_Task statement_
Each line below should be set down again unchanged.

The data START

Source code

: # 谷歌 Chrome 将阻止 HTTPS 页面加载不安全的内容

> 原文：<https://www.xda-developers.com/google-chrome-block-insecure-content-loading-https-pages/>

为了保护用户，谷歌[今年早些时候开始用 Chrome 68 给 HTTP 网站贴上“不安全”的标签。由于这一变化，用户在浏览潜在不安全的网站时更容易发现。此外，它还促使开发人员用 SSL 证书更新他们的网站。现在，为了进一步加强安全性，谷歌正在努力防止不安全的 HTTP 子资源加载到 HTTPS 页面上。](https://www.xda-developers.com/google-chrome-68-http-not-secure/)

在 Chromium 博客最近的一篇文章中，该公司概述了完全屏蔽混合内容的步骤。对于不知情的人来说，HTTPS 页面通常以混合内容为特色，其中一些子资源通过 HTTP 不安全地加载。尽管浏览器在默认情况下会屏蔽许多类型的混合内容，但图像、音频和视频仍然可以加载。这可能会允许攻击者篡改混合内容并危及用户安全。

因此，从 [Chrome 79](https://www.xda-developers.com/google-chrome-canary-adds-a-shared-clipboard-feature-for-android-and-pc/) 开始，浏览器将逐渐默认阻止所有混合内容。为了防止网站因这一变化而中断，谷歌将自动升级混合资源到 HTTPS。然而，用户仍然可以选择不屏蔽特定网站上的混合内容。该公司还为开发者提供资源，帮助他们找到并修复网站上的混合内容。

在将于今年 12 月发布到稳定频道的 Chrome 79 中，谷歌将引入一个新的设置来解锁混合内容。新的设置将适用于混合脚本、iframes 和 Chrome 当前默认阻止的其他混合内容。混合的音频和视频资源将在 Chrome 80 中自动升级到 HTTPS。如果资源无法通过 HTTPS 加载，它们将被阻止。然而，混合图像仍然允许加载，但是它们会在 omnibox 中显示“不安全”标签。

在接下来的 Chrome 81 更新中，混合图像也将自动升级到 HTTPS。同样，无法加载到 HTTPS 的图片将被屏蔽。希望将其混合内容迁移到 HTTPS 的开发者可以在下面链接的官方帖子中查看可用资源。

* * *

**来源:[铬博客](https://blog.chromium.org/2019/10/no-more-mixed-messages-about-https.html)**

The data END

_The completed task_
Source code

: # 谷歌 Chrome 将阻止 HTTPS 页面加载不安全的内容

> 原文：<https://www.xda-developers.com/google-chrome-block-insecure-content-loading-https-pages/>

为了保护用户，谷歌[今年早些时候开始用 Chrome 68 给 HTTP 网站贴上“不安全”的标签。由于这一变化，用户在浏览潜在不安全的网站时更容易发现。此外，它还促使开发人员用 SSL 证书更新他们的网站。现在，为了进一步加强安全性，谷歌正在努力防止不安全的 HTTP 子资源加载到 HTTPS 页面上。](https://www.xda-developers.com/google-chrome-68-http-not-secure/)

在 Chromium 博客最近的一篇文章中，该公司概述了完全屏蔽混合内容的步骤。对于不知情的人来说，HTTPS 页面通常以混合内容为特色，其中一些子资源通过 HTTP 不安全地加载。尽管浏览器在默认情况下会屏蔽许多类型的混合内容，但图像、音频和视频仍然可以加载。这可能会允许攻击者篡改混合内容并危及用户安全。

因此，从 [Chrome 79](https://www.xda-developers.com/google-chrome-canary-adds-a-shared-clipboard-feature-for-android-and-pc/) 开始，浏览器将逐渐默认阻止所有混合内容。为了防止网站因这一变化而中断，谷歌将自动升级混合资源到 HTTPS。然而，用户仍然可以选择不屏蔽特定网站上的混合内容。该公司还为开发者提供资源，帮助他们找到并修复网站上的混合内容。

在将于今年 12 月发布到稳定频道的 Chrome 79 中，谷歌将引入一个新的设置来解锁混合内容。新的设置将适用于混合脚本、iframes 和 Chrome 当前默认阻止的其他混合内容。混合的音频和视频资源将在 Chrome 80 中自动升级到 HTTPS。如果资源无法通过 HTTPS 加载，它们将被阻止。然而，混合图像仍然允许加载，但是它们会在 omnibox 中显示“不安全”标签。

在接下来的 Chrome 81 更新中，混合图像也将自动升级到 HTTPS。同样，无法加载到 HTTPS 的图片将被屏蔽。希望将其混合内容迁移到 HTTPS 的开发者可以在下面链接的官方帖子中查看可用资源。

* * *

**来源:[铬博客](https://blog.chromium.org/2019/10/no-more-mixed-messages-about-https.html)**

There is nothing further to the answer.